Credit Suisse, pilier de la finance helvétique, fait face à une difficile restructuration
Le nouveau patron de Credit Suisse, Ulrich Körner, devra convaincre jeudi que son plan stratégique est le bon pour redresser la deuxième banque du pays et faire oublier des années de déboires et de scandales.
Les exigences des investisseurs, qui ont vu partir en fumée leur argent avec la chute de l’action, seront élevées et l’environnement économique, celui des taux d’intérêt et de la volatilité des marchés pourrait encore compliquer la tâche.
Un pilier de la finance suisse
Avec un chiffre d’affaires en 2021 de près de 22,7 milliards de francs suisses (23 milliards d’euros), Credit Suisse est la deuxième banque de Suisse, derrière UBS. Mais contrairement à sa concurrente qui a engrangé un copieux bénéfice net de 7,4 milliards de dollars l’année dernière, Credit Suisse a essuyé une perte de 1,6 milliard de francs.
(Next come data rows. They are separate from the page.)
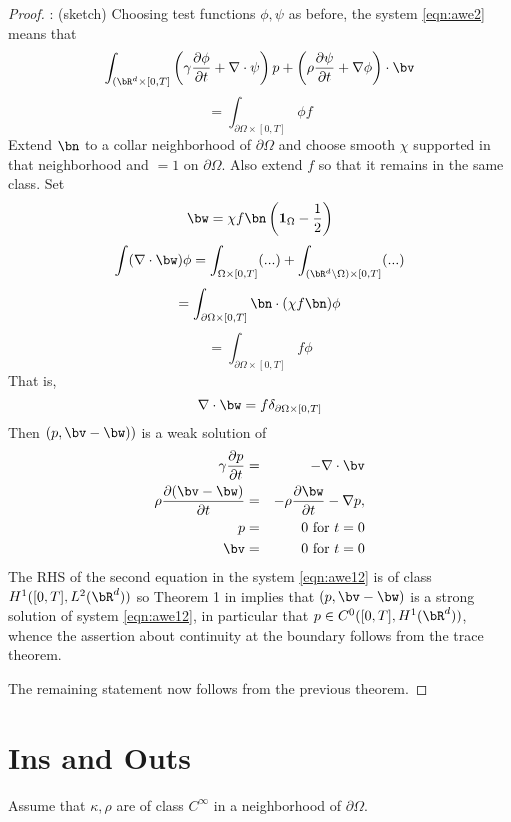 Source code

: \begin{proof}: (sketch) Choosing test functions $\phi,\psi$ as before, the
system \ref{eqn:awe2} means that
\[
\int_{(\bR^d \times [0,T]}\left (\gamma \frac{\partial \phi}{\partial t} +
\nabla \cdot {\bf \psi}\right)p + \left(\rho\frac{\partial {\bf
    \psi}}{\partial t}
  + \nabla \phi\right) \cdot \bv
\]
\[
= \int_{\partial \Omega \times [0,T]} \phi f
\]
Extend $\bn$ to a collar neighborhood of $\partial \Omega$ and choose
smooth $\chi$ supported in that neighborhood and $=1$ on $\partial
\Omega$. Also extend $f$ so that it remains in the same class. Set
\[
\bw = \chi f \bn \left({\bf 1}_{\Omega} - \frac{1}{2}\right)
\]
\[
\int (\nabla \cdot \bw)  \phi = \int_{\Omega \times [0,T]}(...) + \int_{(\bR^d
  \setminus \Omega) \times [0,T]}(...) 
\]
\[
= \int_{\partial \Omega \times [0,T]} \bn \cdot (\chi f \bn) \phi
\]
\[
= \int_{\partial \Omega \times [0,T]} f  \phi
\]
That is,
\[
 \nabla \cdot \bw = f \delta_{\partial \Omega \times [0,T]}
\]
Then $(p,\bv-\bw))$ is a weak solution of 
\begin{eqnarray}
\label{eqn:awe12}
\gamma \frac{\partial p}{\partial t} & = & - \nabla \cdot \bv \nonumber \\
\rho \frac{\partial (\bv-\bw)}{\partial t} & = & -\rho \frac{\partial\bw}{\partial t} - \nabla p,\nonumber \\
p & =& 0 \mbox{ for } t= 0\nonumber\\ 
\bv & = & 0 \mbox{ for } t= 0
\end{eqnarray}
The RHS of the second equation in the system \ref{eqn:awe12} is of class $H^1([0,T],L^2(\bR^d))$ so Theorem 1 in
\cite{BlazekStolkSymes:13} implies that $(p, \bv-\bw)$ is a strong
solution of system \ref{eqn:awe12}, in particular that $p \in C^0([0,T],H^1(\bR^d))$,
whence the assertion about continuity at the boundary follows from the
trace theorem.

The remaining statement now follows from the previous theorem.
\end{proof}

\section{Ins and Outs}
Assume that $\kappa, \rho$ are of class $C^{\infty}$ in a neighborhood
of $\partial \Omega$. 

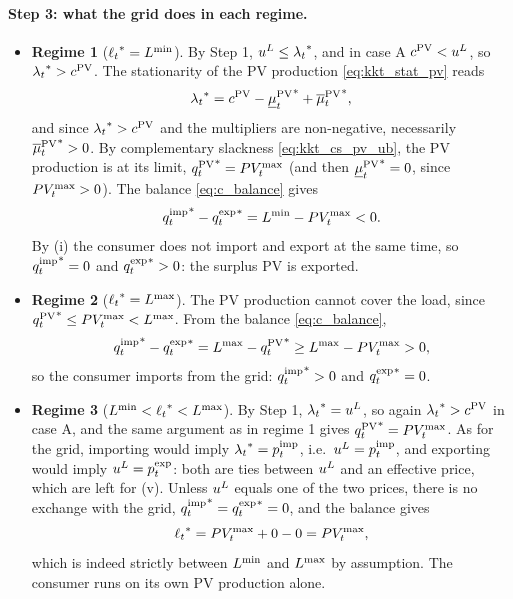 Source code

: \paragraph{Step 3: what the grid does in each regime.}
\begin{itemize}
    \item \textbf{Regime 1} (${\load}^* = \Lmin$). By Step 1, $\uL \leq {\lbal}^*$, and in
    case A $\cpv < \uL$, so ${\lbal}^* > \cpv$. The stationarity of the PV production
    \eqref{eq:kkt_stat_pv} reads
    \begin{equation}
        {\lbal}^* = \cpv - {\muPVlo}^* + {\muPVup}^*,
    \end{equation}
    and since ${\lbal}^* > \cpv$ and the multipliers are non-negative, necessarily
    ${\muPVup}^* > 0$. By complementary slackness \eqref{eq:kkt_cs_pv_ub}, the PV production
    is at its limit, ${\pvprod}^* = \PVmax$ (and then ${\muPVlo}^* = 0$, since $\PVmax > 0$).
    The balance \eqref{eq:c_balance} gives
    \begin{equation}
        {\qimp}^* - {\qexp}^* = \Lmin - \PVmax < 0.
    \end{equation}
    By (i) the consumer does not import and export at the same time, so ${\qimp}^* = 0$ and
    ${\qexp}^* > 0$: the surplus PV is exported.
    \item \textbf{Regime 2} (${\load}^* = \Lmax$). The PV production cannot cover the load,
    since ${\pvprod}^* \leq \PVmax < \Lmax$. From the balance \eqref{eq:c_balance},
    \begin{equation}
        {\qimp}^* - {\qexp}^* = \Lmax - {\pvprod}^* \geq \Lmax - \PVmax > 0,
    \end{equation}
    so the consumer imports from the grid: ${\qimp}^* > 0$ and ${\qexp}^* = 0$.
    \item \textbf{Regime 3} ($\Lmin < {\load}^* < \Lmax$). By Step 1, ${\lbal}^* = \uL$, so
    again ${\lbal}^* > \cpv$ in case A, and the same argument as in regime 1 gives
    ${\pvprod}^* = \PVmax$. As for the grid, importing would imply ${\lbal}^* = \pimp$, i.e.\
    $\uL = \pimp$, and exporting would imply $\uL = \pexp$: both are ties between $\uL$ and an
    effective price, which are left for (v). Unless $\uL$ equals one of the two prices, there is
    no exchange with the grid, ${\qimp}^* = {\qexp}^* = 0$, and the balance gives
    \begin{equation}
        {\load}^* = \PVmax + 0 - 0 = \PVmax,
    \end{equation}
    which is indeed strictly between $\Lmin$ and $\Lmax$ by assumption. The consumer runs on
    its own PV production alone.
\end{itemize}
Créée en 1856 par Alfred Escher, le père du chemin de fer en Suisse, la banque alors appelée Schweizerische Kreditanstalt (SKA) est un pilier de la finance helvétique. Elle a financé la construction du tunnel du Gothard, l’essor de grandes entreprises industrielles mais aussi de compagnies d’assurances, dont Swiss Life et le réassureur Swiss Re.
La banque zurichoise, implantée à New York dès 1870, est toutefois une banque d’envergure internationale, surtout depuis le rachat de la banque d’investissement américaine First Boston, absorbée en 1990. Présente dans une quarantaine de pays, elle emploie 51.410 personnes au niveau mondial.
Une banque systémique
Credit Suisse fait partie des 30 banques au niveau mondial considérées comme trop grosses pour les laisser faire faillite, ce qui leur impose de mettre davantage de liquidités de côté pour tenir le choc en cas de crise, même grave.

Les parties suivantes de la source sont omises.